For older Flowable versions (prior to 2025.2.04+), only the Chat Completions API is available, which limits usage to OpenAI models that support that API.
Both APIs support structured output (the ability to constrain LLM responses to a specific JSON schema), which is essential for Flowable's AI features where the LLM must produce valid model definitions.
What are Codex models?
OpenAI's Codex models (e.g., gpt-5.2-codex) are a specialized family within the GPT-5 generation that are purpose-built for code understanding and generation. Unlike general-purpose chat models (e.g., gpt-5, gpt-4o), Codex models have been specifically trained and optimized for:
- Code generation: Writing syntactically correct, logically sound code across many programming languages.
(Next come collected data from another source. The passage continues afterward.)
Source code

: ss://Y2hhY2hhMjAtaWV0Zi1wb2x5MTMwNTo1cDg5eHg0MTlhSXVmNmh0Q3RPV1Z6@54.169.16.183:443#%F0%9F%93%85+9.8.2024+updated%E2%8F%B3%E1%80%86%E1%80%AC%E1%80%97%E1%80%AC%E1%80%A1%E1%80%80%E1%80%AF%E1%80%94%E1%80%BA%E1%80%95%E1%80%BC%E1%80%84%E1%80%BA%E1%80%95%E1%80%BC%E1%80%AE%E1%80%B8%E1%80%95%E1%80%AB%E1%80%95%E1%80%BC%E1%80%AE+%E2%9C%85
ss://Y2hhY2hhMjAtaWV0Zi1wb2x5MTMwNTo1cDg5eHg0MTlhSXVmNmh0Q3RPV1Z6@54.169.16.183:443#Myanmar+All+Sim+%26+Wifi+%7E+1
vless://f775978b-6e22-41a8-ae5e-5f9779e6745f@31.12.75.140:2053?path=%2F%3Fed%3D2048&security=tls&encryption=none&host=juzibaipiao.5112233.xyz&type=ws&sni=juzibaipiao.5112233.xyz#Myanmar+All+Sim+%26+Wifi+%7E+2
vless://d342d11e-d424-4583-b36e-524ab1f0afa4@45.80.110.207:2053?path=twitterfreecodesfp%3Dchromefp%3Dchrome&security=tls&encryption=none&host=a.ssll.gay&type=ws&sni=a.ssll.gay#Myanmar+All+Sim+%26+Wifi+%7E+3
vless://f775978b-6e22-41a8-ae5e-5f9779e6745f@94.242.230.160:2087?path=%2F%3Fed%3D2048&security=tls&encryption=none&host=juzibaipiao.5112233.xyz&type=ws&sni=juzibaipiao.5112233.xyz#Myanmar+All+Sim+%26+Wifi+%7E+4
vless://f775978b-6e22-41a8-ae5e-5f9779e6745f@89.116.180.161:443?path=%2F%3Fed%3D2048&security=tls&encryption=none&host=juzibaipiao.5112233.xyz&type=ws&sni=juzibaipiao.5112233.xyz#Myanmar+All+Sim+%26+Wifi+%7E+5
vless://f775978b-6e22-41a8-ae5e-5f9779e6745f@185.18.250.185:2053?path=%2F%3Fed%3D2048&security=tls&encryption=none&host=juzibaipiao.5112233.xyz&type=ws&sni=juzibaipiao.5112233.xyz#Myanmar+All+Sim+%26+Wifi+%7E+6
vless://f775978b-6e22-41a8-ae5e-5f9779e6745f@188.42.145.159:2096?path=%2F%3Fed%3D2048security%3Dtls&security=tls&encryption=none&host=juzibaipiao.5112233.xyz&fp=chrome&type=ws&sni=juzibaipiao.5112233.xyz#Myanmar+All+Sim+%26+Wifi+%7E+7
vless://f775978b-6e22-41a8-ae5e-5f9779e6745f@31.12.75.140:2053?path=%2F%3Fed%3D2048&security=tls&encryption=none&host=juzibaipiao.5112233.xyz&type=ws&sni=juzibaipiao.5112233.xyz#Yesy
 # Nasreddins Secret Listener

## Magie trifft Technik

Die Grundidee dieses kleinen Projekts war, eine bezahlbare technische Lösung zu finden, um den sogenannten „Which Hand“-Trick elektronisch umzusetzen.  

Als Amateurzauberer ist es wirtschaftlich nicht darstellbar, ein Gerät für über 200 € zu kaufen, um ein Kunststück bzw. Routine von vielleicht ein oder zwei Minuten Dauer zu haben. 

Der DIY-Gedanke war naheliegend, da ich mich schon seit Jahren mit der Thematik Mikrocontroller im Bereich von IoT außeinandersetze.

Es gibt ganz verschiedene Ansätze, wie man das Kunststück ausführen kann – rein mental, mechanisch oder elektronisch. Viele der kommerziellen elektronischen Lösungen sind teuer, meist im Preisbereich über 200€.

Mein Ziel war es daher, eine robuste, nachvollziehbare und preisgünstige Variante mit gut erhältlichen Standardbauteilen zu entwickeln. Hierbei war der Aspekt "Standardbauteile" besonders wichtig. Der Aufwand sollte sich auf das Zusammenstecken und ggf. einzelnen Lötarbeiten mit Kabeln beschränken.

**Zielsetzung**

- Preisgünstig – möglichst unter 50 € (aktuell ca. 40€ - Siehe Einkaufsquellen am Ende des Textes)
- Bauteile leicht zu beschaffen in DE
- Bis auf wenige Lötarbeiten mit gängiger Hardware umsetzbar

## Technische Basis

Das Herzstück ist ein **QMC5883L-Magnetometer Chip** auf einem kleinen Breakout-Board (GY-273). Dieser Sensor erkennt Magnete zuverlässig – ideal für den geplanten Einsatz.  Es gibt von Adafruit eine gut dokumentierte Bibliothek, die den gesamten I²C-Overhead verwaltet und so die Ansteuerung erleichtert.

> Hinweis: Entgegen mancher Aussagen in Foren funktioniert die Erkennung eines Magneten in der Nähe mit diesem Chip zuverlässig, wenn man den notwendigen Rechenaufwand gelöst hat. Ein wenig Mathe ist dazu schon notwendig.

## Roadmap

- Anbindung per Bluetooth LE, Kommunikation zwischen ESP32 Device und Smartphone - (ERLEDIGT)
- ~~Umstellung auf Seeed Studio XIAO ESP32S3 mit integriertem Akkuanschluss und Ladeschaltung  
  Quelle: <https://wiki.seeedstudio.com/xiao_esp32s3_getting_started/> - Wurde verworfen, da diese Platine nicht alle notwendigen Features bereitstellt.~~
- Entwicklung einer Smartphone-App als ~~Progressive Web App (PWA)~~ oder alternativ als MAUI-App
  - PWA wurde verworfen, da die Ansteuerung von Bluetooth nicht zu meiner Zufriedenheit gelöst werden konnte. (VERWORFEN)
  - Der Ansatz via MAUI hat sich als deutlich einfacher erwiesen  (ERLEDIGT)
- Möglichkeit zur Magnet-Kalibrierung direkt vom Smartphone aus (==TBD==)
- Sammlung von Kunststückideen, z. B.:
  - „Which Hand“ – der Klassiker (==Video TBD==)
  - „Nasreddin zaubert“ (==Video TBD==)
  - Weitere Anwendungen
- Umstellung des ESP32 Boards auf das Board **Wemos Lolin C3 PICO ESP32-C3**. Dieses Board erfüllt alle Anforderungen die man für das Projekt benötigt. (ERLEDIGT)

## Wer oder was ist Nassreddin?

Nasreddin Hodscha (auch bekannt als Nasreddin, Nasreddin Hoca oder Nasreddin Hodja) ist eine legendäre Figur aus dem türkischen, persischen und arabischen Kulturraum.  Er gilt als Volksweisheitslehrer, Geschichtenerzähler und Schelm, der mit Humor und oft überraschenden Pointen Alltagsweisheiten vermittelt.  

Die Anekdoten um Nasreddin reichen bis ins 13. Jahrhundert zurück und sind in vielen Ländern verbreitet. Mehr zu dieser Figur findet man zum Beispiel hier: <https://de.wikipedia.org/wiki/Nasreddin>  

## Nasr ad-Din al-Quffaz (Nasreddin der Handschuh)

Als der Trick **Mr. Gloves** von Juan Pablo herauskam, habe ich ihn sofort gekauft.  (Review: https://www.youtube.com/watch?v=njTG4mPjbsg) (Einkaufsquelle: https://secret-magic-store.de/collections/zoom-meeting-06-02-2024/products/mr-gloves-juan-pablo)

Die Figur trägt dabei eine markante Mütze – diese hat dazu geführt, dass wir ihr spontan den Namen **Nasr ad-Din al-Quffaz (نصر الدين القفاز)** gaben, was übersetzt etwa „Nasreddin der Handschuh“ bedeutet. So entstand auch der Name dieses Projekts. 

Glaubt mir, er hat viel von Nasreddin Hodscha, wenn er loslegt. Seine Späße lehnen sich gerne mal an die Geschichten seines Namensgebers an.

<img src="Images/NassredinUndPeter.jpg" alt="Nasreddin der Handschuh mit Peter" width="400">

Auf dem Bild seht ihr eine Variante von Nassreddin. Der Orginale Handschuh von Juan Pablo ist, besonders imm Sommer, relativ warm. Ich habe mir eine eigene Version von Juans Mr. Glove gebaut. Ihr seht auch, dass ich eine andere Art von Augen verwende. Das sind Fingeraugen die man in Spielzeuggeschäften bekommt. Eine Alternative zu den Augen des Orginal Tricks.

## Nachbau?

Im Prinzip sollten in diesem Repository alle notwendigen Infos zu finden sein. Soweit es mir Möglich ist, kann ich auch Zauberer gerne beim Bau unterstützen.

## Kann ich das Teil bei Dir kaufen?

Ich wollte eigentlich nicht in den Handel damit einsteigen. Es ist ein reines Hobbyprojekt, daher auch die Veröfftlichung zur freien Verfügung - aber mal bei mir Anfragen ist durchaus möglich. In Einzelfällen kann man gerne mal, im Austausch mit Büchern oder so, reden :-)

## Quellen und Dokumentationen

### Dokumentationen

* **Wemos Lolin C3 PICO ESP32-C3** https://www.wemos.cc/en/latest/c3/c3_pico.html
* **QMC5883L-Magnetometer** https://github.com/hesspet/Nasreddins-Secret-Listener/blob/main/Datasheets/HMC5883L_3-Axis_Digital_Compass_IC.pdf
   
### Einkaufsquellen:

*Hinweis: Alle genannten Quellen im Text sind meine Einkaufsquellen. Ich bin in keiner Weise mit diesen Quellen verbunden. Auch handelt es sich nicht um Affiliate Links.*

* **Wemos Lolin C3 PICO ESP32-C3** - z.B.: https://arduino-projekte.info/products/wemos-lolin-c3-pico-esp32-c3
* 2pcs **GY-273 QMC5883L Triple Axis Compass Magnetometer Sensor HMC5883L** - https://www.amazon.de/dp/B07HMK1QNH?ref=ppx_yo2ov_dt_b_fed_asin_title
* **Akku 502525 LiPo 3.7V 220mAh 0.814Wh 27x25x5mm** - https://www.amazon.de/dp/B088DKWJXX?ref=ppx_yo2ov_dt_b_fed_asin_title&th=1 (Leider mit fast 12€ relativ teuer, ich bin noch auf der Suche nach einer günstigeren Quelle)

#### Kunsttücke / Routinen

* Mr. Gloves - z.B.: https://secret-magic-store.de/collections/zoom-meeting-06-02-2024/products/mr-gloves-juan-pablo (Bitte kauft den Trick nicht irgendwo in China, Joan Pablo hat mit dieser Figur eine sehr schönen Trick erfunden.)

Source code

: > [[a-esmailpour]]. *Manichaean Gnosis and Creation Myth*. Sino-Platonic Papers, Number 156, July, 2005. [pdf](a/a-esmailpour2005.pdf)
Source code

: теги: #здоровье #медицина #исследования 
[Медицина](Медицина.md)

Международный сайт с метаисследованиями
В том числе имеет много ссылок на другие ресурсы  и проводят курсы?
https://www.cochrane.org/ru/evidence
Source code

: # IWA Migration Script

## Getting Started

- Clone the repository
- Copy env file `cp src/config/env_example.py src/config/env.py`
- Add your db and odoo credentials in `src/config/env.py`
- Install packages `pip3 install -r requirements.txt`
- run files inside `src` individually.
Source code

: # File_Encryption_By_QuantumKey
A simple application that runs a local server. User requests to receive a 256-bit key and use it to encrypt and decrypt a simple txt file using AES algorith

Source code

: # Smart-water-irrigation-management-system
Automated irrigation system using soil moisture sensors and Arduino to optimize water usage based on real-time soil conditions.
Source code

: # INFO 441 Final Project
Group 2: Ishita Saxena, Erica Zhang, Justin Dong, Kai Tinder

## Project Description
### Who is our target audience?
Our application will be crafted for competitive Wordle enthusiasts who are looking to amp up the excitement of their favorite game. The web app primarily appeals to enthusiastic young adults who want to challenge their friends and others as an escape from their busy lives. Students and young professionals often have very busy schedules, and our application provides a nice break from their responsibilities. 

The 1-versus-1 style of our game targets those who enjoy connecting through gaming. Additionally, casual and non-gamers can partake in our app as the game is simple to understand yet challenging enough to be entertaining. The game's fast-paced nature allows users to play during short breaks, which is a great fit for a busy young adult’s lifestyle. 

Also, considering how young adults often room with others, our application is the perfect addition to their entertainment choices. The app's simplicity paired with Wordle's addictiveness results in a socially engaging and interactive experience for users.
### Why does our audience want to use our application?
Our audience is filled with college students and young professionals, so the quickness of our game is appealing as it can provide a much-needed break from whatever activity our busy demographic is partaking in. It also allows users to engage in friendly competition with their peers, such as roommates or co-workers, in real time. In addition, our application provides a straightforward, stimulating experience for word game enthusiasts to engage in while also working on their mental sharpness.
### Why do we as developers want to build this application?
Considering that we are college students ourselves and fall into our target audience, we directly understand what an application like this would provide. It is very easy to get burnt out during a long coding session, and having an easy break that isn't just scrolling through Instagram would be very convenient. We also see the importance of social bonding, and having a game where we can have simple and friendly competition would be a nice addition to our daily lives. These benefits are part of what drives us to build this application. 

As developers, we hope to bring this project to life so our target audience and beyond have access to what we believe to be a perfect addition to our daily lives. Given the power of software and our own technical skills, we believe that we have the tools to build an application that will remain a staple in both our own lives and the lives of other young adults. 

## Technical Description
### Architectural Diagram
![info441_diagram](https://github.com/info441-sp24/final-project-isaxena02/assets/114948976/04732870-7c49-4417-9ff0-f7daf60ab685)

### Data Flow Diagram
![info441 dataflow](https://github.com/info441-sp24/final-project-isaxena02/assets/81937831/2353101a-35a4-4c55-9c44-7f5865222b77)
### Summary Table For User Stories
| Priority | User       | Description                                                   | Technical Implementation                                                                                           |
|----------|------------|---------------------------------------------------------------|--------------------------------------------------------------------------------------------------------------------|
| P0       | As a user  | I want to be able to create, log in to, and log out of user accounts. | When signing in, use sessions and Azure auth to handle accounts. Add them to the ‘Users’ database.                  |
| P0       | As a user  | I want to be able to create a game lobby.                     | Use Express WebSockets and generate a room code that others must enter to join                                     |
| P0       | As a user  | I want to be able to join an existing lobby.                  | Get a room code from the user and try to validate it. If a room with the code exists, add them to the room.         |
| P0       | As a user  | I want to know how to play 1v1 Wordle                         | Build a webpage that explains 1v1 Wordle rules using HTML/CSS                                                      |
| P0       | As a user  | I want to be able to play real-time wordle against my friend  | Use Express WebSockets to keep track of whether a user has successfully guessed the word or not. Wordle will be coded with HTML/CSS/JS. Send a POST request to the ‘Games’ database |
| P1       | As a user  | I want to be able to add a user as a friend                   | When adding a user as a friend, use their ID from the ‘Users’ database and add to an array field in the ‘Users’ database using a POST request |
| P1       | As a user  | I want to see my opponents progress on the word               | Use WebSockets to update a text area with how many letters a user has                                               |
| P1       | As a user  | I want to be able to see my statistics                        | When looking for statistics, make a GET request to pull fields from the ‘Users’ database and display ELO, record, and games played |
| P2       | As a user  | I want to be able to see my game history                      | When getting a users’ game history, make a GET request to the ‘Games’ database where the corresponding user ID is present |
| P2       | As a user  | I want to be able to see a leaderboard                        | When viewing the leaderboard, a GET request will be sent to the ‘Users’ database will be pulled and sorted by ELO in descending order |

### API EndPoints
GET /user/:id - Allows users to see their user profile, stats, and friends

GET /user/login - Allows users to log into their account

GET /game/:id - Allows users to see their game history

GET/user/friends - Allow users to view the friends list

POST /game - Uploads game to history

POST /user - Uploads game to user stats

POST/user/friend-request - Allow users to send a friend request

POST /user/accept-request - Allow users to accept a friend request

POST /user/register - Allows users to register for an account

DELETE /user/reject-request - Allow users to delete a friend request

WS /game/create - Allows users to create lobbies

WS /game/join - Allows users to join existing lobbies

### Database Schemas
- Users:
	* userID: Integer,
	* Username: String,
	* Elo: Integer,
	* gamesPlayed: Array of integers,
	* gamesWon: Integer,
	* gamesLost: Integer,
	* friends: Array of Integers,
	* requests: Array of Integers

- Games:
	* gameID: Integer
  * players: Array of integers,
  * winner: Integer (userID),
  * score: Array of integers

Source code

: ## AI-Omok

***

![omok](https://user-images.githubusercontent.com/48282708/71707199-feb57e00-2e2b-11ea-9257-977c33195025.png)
- Structured output adherence: Producing output that strictly follows JSON schemas — critical for Flowable's model generation where the LLM must produce valid BPMN/CMMN/DMN model definitions.
- Code reasoning: Understanding complex code structures, dependencies, and control flow.
- Instruction following for technical tasks: Better at following precise technical instructions about model structures and scripting conventions.
Because Flowable's AI features essentially require the LLM to generate structured data (model definitions are similar to code), these code-specialized models are a natural fit.
Model Recommendations
From 2025.2.04+: gpt-5.2-codex or claude-opus-4-6 (Recommended)
Starting with 2025.2.04+, Flowable supports the Responses API and Anthropic Claude models for AI-assisted modeling. We recommend gpt-5.2-codex (OpenAI) or claude-opus-4-6 (Anthropic) for both AI Chat (model generation and modification) and Script Task AI (script generation).
In our tests, both models gave superior results compared to all other models:
gpt-5.2-codex: A Codex model purpose-built for code generation. It treats model generation as a code task, producing highly accurate BPMN/CMMN/DMN definitions and reliable scripts that correctly use Flowable's built-inflwfunctions.claude-opus-4-6: Anthropic's most capable model. It delivers results comparable togpt-5.2-codexfor both model generation and script writing, making it an excellent alternative for teams that prefer Anthropic's models.
See the AI Setup documentation for configuration instructions for both providers.
All models comparison
In our experimentations, results varied significantly depending on the LLM model being used. Here are some of our results:
| Model | Results | Speed | Requires 2025.2.04+ |
|---|---|---|---|
| gpt-5.2-codex | +++++ | ++ | Yes |
| claude-opus-4-6 | +++++ | ++ | Yes |
| gpt-4.1-mini | ++++ | ++++ | No |
| gpt-4.1 | ++++ | +++ | No |
| gpt-4.1-nano | ++ | +++++ | No |
| gpt-4o | +++ | ++ | No |
| gpt-5 | ++ | + | No |
| gpt-5-1 | ++ | + | No |
| gpt-5-nano | ++ | ++++ | No |
| gpt-5-mini | ++ | ++++ | No |
gpt-5.2-codex and claude-opus-4-6 give the best results overall, but are slower than some of the lighter models. They require 2025.2.04+ and the Responses API (see AI Setup).
For versions prior to 2025.2.04+, gpt-4.1-mini gives the best results balanced with acceptable speed (however your tests might of course yield different results).